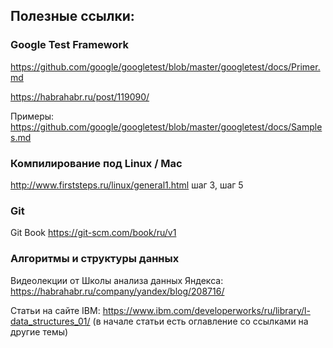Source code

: ## Полезные ссылки:

### Google Test Framework

https://github.com/google/googletest/blob/master/googletest/docs/Primer.md

https://habrahabr.ru/post/119090/

Примеры: https://github.com/google/googletest/blob/master/googletest/docs/Samples.md

### Компилирование под Linux / Mac 

http://www.firststeps.ru/linux/general1.html шаг 3, шаг 5

### Git

Git Book https://git-scm.com/book/ru/v1

### Алгоритмы и структуры данных

Видеолекции от Школы анализа данных Яндекса: https://habrahabr.ru/company/yandex/blog/208716/

Статьи на сайте IBM: https://www.ibm.com/developerworks/ru/library/l-data_structures_01/ (в начале статьи есть оглавление со ссылками на другие темы)
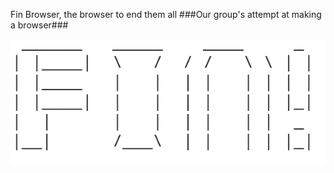 Fin Browser, the browser to end them all
###Our group's attempt at making a browser###

![Fin!](Screenshot_20200312-202302_Chrome.jpg)
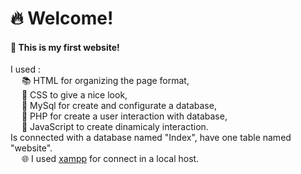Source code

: <h1> 🔥 Welcome!</h1>

#### 🎉 This is my first website! <br>

 I used :<br> 
  📚 HTML for organizing the page format, <br>
  🎨 CSS to give a nice look,  <br>
  📝 MySql for create and configurate a database, <br> 
  🔧 PHP for create a user interaction with database,<br> 
  🔧 JavaScript to create dinamicaly interaction. <br> 
Is connected with a database named "Index", have one table named "website". <br>
  🌐 I used <a href="https://www.apachefriends.org/index.html">xampp</a> for connect in a local host.


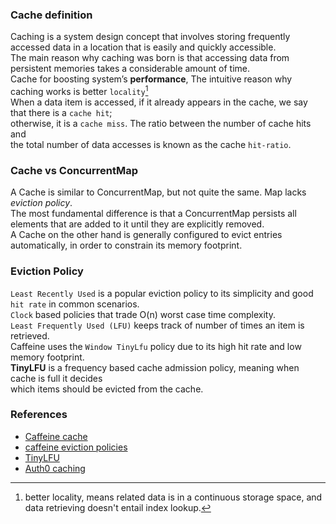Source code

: ### Cache definition
Caching is a system design concept that involves storing frequently accessed data in a location that is easily and quickly accessible.    
The main reason why caching was born is that accessing data from persistent memories takes a considerable amount of time.      
Cache for boosting system’s **performance**,  The intuitive reason why caching works is better `locality`[^1]     
When a data item is accessed, if it already appears in the cache, we say that there is a `cache hit`;     
otherwise, it is a `cache miss`. The ratio between the number of cache hits and     
the total number of data accesses is known as the cache `hit-ratio`.     

### Cache vs ConcurrentMap
A Cache is similar to ConcurrentMap, but not quite the same. Map lacks *eviction policy*.          
The most fundamental difference is that a ConcurrentMap persists all elements that are added to it until they are explicitly removed.      
A Cache on the other hand is generally configured to evict entries automatically, in order to constrain its memory footprint.     

### Eviction Policy
`Least Recently Used` is a popular eviction policy to its simplicity and good `hit rate` in common scenarios.     
`Clock` based policies that trade O(n) worst case time complexity.   
`Least Frequently Used (LFU)` keeps track of number of times an item is retrieved.     
Caffeine uses the `Window TinyLfu` policy due to its high hit rate and low memory footprint.    
**TinyLFU** is a frequency based cache admission policy, meaning when cache is full it decides    
which items should be evicted from the cache.     

### References
- [Caffeine cache](https://github.com/ben-manes/caffeine/wiki)
- [caffeine eviction policies](https://github.com/ben-manes/caffeine/wiki/Efficiency)
- [TinyLFU](https://arxiv.org/pdf/1512.00727)
- [Auth0 caching](https://auth0.com/blog/what-is-caching-and-how-it-works/)


[^1]: better locality, means related data is in a continuous storage space, and data retrieving doesn't entail index lookup.     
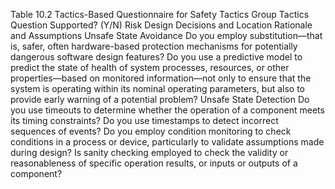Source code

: Table 10.2 Tactics-Based Questionnaire for Safety Tactics Group Tactics Question Supported? (Y/N) Risk Design Decisions and Location Rationale and Assumptions Unsafe State Avoidance Do you employ substitution—that is, safer, often hardware-based protection mechanisms for potentially dangerous software design features? Do you use a predictive model to predict the state of health of system processes, resources, or other properties—based on monitored information—not only to ensure that the system is operating within its nominal operating parameters, but also to provide early warning of a potential problem? Unsafe State Detection Do you use timeouts to determine whether the operation of a component meets its timing constraints? Do you use timestamps to detect incorrect sequences of events? Do you employ condition monitoring to check conditions in a process or device, particularly to validate assumptions made during design? Is sanity checking employed to check the validity or reasonableness of specific operation results, or inputs or outputs of a component?
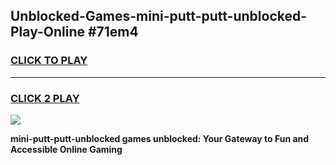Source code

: 
## Unblocked-Games-mini-putt-putt-unblocked-Play-Online #71em4
<h3>
<a href="https://news.freeplayer.one?title=mini-putt-putt-unblocked&ref=3">CLICK TO PLAY</a></h3>
<hr>

<h3>
<a href="https://news.freeplayer.one?title=mini-putt-putt-unblocked&ref=3">CLICK 2 PLAY</a>
  
</h3>

<a href="https://news.freeplayer.one?title=mini-putt-putt-unblocked&ref=3"><img src="https://clearcache.store/games.png"></a>


**mini-putt-putt-unblocked games unblocked: Your Gateway to Fun and Accessible Online Gaming**

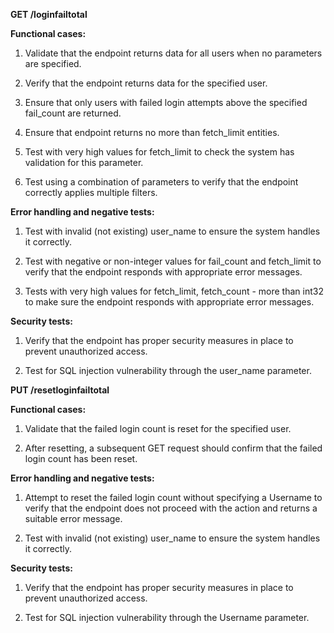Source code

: ****GET /loginfailtotal****

**Functional cases:**

1.  Validate that the endpoint returns data for all users when no parameters are specified.
    
2.  Verify that the endpoint returns data for the specified user.
    
3.  Ensure that only users with failed login attempts above the specified fail\_count are returned.
    
4.  Ensure that endpoint returns no more than fetch\_limit entities.
    
5.  Test with very high values for fetch\_limit to check the system has validation for this parameter.
    
6.  Test using a combination of parameters to verify that the endpoint correctly applies multiple filters.
    

**Error handling and negative tests:**

1.  Test with invalid (not existing) user\_name to ensure the system handles it correctly.
    
2.  Test with negative or non-integer values for fail\_count and fetch\_limit to verify that the endpoint responds with appropriate error messages.
    
3.  Tests with very high values for fetch\_limit, fetch\_count - more than int32 to make sure the endpoint responds with appropriate error messages.
    

**Security tests:**

1.  Verify that the endpoint has proper security measures in place to prevent unauthorized access.
    
2.  Test for SQL injection vulnerability through the user\_name parameter.
    

****PUT /resetloginfailtotal****

**Functional cases:**

1.  Validate that the failed login count is reset for the specified user.
    
2.  After resetting, a subsequent GET request should confirm that the failed login count has been reset.
    

**Error handling and negative tests:**

1.  Attempt to reset the failed login count without specifying a Username to verify that the endpoint does not proceed with the action and returns a suitable error message.
    
2.  Test with invalid (not existing) user\_name to ensure the system handles it correctly.
    

**Security tests:**

1.  Verify that the endpoint has proper security measures in place to prevent unauthorized access.
    
2.  Test for SQL injection vulnerability through the Username parameter.
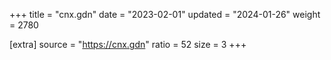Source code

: +++
title = "cnx.gdn"
date = "2023-02-01"
updated = "2024-01-26"
weight = 2780

[extra]
source = "https://cnx.gdn"
ratio = 52
size = 3
+++
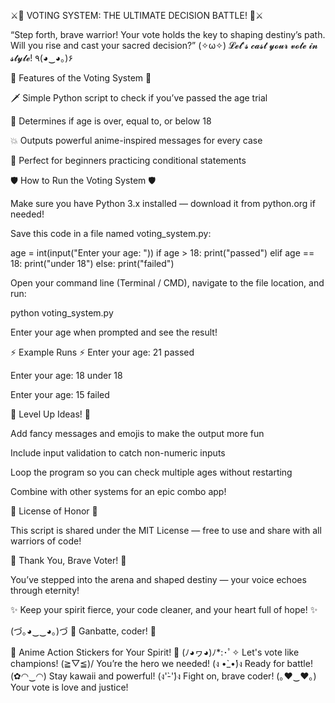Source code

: ⚔️🌸 VOTING SYSTEM: THE ULTIMATE DECISION BATTLE! 🌸⚔️

“Step forth, brave warrior! Your vote holds the key to shaping destiny’s path. Will you rise and cast your sacred decision?”
(✧ω✧) 𝓛𝓮𝓽'𝓼 𝓬𝓪𝓼𝓽 𝔂𝓸𝓾𝓻 𝓿𝓸𝓽𝓮 𝓲𝓷 𝓼𝓽𝔂𝓵𝓮! ٩(◕‿◕｡)۶

🌟 Features of the Voting System 🌟

🗡️ Simple Python script to check if you’ve passed the age trial

🌸 Determines if age is over, equal to, or below 18

💥 Outputs powerful anime-inspired messages for every case

🥷 Perfect for beginners practicing conditional statements

🛡️ How to Run the Voting System 🛡️

Make sure you have Python 3.x installed — download it from python.org
 if needed!

Save this code in a file named voting_system.py:

age = int(input("Enter your age: "))
if age > 18:
    print("passed")
elif age == 18:
    print("under 18")
else:
    print("failed")


Open your command line (Terminal / CMD), navigate to the file location, and run:

python voting_system.py


Enter your age when prompted and see the result!

⚡ Example Runs ⚡
Enter your age: 21
passed

Enter your age: 18
under 18

Enter your age: 15
failed

🎇 Level Up Ideas! 🎇

Add fancy messages and emojis to make the output more fun

Include input validation to catch non-numeric inputs

Loop the program so you can check multiple ages without restarting

Combine with other systems for an epic combo app!

📜 License of Honor 📜

This script is shared under the MIT License — free to use and share with all warriors of code!

🌸 Thank You, Brave Voter! 🌸

You’ve stepped into the arena and shaped destiny — your voice echoes through eternity!

✨ Keep your spirit fierce, your code cleaner, and your heart full of hope! ✨

(づ｡◕‿‿◕｡)づ 🌸 Ganbatte, coder! 🌸

🎴 Anime Action Stickers for Your Spirit! 🎴 (ﾉ◕ヮ◕)ﾉ*:･ﾟ✧ Let's vote like champions!
(≧▽≦)/ You’re the hero we needed!
(ง •̀_•́)ง Ready for battle!
(✿◠‿◠) Stay kawaii and powerful!
(ง'̀-'́)ง Fight on, brave coder!
(｡♥‿♥｡) Your vote is love and justice!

________________

Pick out and copy the lines of the entries that hold the string "blog".

Видеолекции от Школы анализа данных Яндекса: https://habrahabr.ru/company/yandex/blog/208716/
- [Auth0 caching](https://auth0.com/blog/what-is-caching-and-how-it-works/)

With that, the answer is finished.